FIBER MATRIX ADHESION AND ITS RELATIONSHIP TO COMPOSITE MECHANICAL-PROPERTIES

Two major areas of enquiry exist in the field of fibre matrix adhesion in composite materials. One is the fundamental role that fibre matrix adhesion plays on composite mechanical properties. The other is what is the ''best'' method used to measure fibre-matrix adhesion in composite materials. Results of an attempt to provide an experimental foundation for both areas are reported here. A well-characterized experimental system consisting of an epoxy matrix and carbon fibres was selected in which only the fibre surface chemistry was altered to produce three different degrees of adhesion. Embedded single-fibre fragmentation tests were conducted to quantify the level of fibre matrix adhesion. Observation of the events occurring at the fibre breaks led to the documentation of three distinct failure modes coincident with the three levels of adhesion. The lowest level produced a frictional debonding, the intermediate level produced interfacial crack growth and the highest level produced radial matrix fracture. High fibre volume fraction composites made from the same material were tested for on- and off-axis, as well as fracture, properties.
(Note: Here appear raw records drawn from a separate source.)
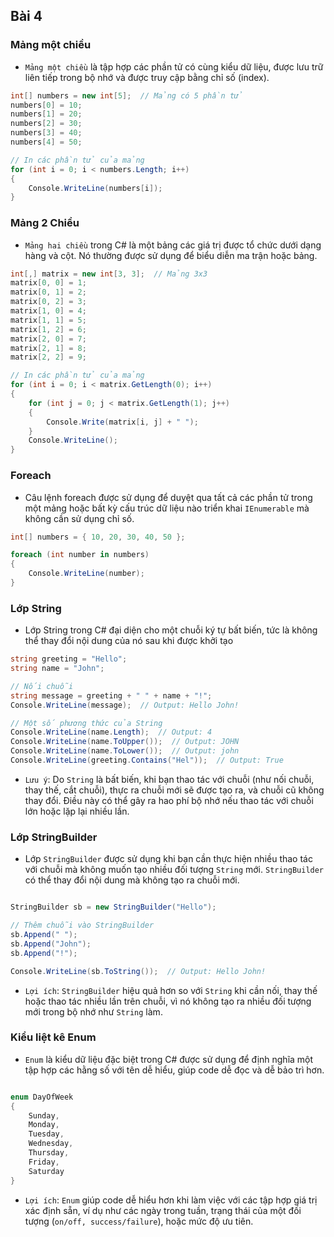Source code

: ## Bài 4


### Mảng một chiều



- `Mảng một chiều` là tập hợp các phần tử có cùng kiểu dữ liệu, được lưu trữ liên tiếp trong bộ nhớ và được truy cập bằng chỉ số (index).

```C#
int[] numbers = new int[5];  // Mảng có 5 phần tử
numbers[0] = 10;
numbers[1] = 20;
numbers[2] = 30;
numbers[3] = 40;
numbers[4] = 50;

// In các phần tử của mảng
for (int i = 0; i < numbers.Length; i++)
{
    Console.WriteLine(numbers[i]);
}
```


### Mảng 2 Chiều

- `Mảng hai chiều` trong C# là một bảng các giá trị được tổ chức dưới dạng hàng và cột. Nó thường được sử dụng để biểu diễn ma trận hoặc bảng.

```C#
int[,] matrix = new int[3, 3];  // Mảng 3x3
matrix[0, 0] = 1;
matrix[0, 1] = 2;
matrix[0, 2] = 3;
matrix[1, 0] = 4;
matrix[1, 1] = 5;
matrix[1, 2] = 6;
matrix[2, 0] = 7;
matrix[2, 1] = 8;
matrix[2, 2] = 9;

// In các phần tử của mảng
for (int i = 0; i < matrix.GetLength(0); i++)
{
    for (int j = 0; j < matrix.GetLength(1); j++)
    {
        Console.Write(matrix[i, j] + " ");
    }
    Console.WriteLine();
}
```

### Foreach

- Câu lệnh foreach được sử dụng để duyệt qua tất cả các phần tử trong một mảng hoặc bất kỳ cấu trúc dữ liệu nào triển khai `IEnumerable` mà không cần sử dụng chỉ số.

```C#
int[] numbers = { 10, 20, 30, 40, 50 };

foreach (int number in numbers)
{
    Console.WriteLine(number);
}
```


### Lớp String

- Lớp String trong C# đại diện cho một chuỗi ký tự bất biến, tức là không thể thay đổi nội dung của nó sau khi được khởi tạo

```C#
string greeting = "Hello";
string name = "John";

// Nối chuỗi
string message = greeting + " " + name + "!";
Console.WriteLine(message);  // Output: Hello John!

// Một số phương thức của String
Console.WriteLine(name.Length);  // Output: 4
Console.WriteLine(name.ToUpper());  // Output: JOHN
Console.WriteLine(name.ToLower());  // Output: john
Console.WriteLine(greeting.Contains("Hel"));  // Output: True
```

- `Lưu ý`: Do `String` là bất biến, khi bạn thao tác với chuỗi (như nối chuỗi, thay thế, cắt chuỗi), thực ra chuỗi mới sẽ được tạo ra, và chuỗi cũ không thay đổi. Điều này có thể gây ra hao phí bộ nhớ nếu thao tác với chuỗi lớn hoặc lặp lại nhiều lần.



### Lớp StringBuilder
- Lớp `StringBuilder` được sử dụng khi bạn cần thực hiện nhiều thao tác với chuỗi mà không muốn tạo nhiều đối tượng `String` mới. `StringBuilder` có thể thay đổi nội dung mà không tạo ra chuỗi mới.

```C#

StringBuilder sb = new StringBuilder("Hello");

// Thêm chuỗi vào StringBuilder
sb.Append(" ");
sb.Append("John");
sb.Append("!");

Console.WriteLine(sb.ToString());  // Output: Hello John!
```

- `Lợi ích`: `StringBuilder` hiệu quả hơn so với `String` khi cần nối, thay thế hoặc thao tác nhiều lần trên chuỗi, vì nó không tạo ra nhiều đối tượng mới trong bộ nhớ như `String` làm.


### Kiểu liệt kê Enum

- `Enum` là kiểu dữ liệu đặc biệt trong C# được sử dụng để định nghĩa một tập hợp các hằng số với tên dễ hiểu, giúp code dễ đọc và dễ bảo trì hơn.

```C#

enum DayOfWeek
{
    Sunday,
    Monday,
    Tuesday,
    Wednesday,
    Thursday,
    Friday,
    Saturday
}
```

- `Lợi ích`: `Enum` giúp code dễ hiểu hơn khi làm việc với các tập hợp giá trị xác định sẵn, ví dụ như các ngày trong tuần, trạng thái của một đối tượng (`on/off, success/failure`), hoặc mức độ ưu tiên.
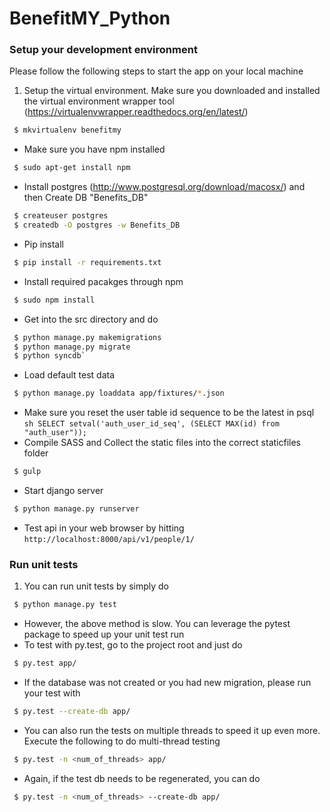 BenefitMY_Python
================
### Setup your development environment
Please follow the following steps to start the app on your local machine

1. Setup the virtual environment. Make sure you downloaded and installed the virtual environment wrapper tool (https://virtualenvwrapper.readthedocs.org/en/latest/)
 ```sh
  $ mkvirtualenv benefitmy
  ```
* Make sure you have npm installed
 ```sh
  $ sudo apt-get install npm
  ```
* Install postgres (http://www.postgresql.org/download/macosx/) and then Create DB "Benefits_DB"
 ```sh
  $ createuser postgres
  $ createdb -O postgres -w Benefits_DB
  ```
* Pip install
 ```sh
  $ pip install -r requirements.txt
  ```
* Install required pacakges through npm
 ```sh
  $ sudo npm install
  ```
* Get into the src directory and do
 ```sh 
  $ python manage.py makemigrations
  $ python manage.py migrate
  $ python syncdb`
  ```
* Load default test data
 ```sh
  $ python manage.py loaddata app/fixtures/*.json
  ```
* Make sure you reset the user table id sequence to be the latest in psql
 ```sh SELECT setval('auth_user_id_seq', (SELECT MAX(id) from "auth_user"));```
* Compile SASS and Collect the static files into the correct staticfiles folder
 ```sh
  $ gulp
  ```
* Start django server
 ```sh
  $ python manage.py runserver
  ```
* Test api in your web browser by hitting
 `http://localhost:8000/api/v1/people/1/`


### Run unit tests
1. You can run unit tests by simply do 
 ```sh 
  $ python manage.py test
  ```
* However, the above method is slow. You can leverage the pytest package to speed up your unit test run
* To test with py.test, go to the project root and just do 
 ```sh 
  $ py.test app/
  ```
* If the database was not created or you had new migration, please run your test with 
 ```sh 
  $ py.test --create-db app/
  ```
* You can also run the tests on multiple threads to speed it up even more. Execute the following to do multi-thread testing
 ```sh
  $ py.test -n <num_of_threads> app/
  ```
* Again, if the test db needs to be regenerated, you can do
 ```sh
  $ py.test -n <num_of_threads> --create-db app/
  ```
Results indicate that composite results can be explained if both differences in adhesion and failure mode are considered. It will be further demonstrated that fibre-matrix adhesion is an ''optimum'' condition which has to be selected for the stress state that the interface will experience. The embedded single-fibre fragmentation test is both a valuable measurement tool for quantifying fibre matrix adhesion as well as the one method which provides fundamental information about the failure mode necessary for understanding the role of adhesion on composite mechanical properties.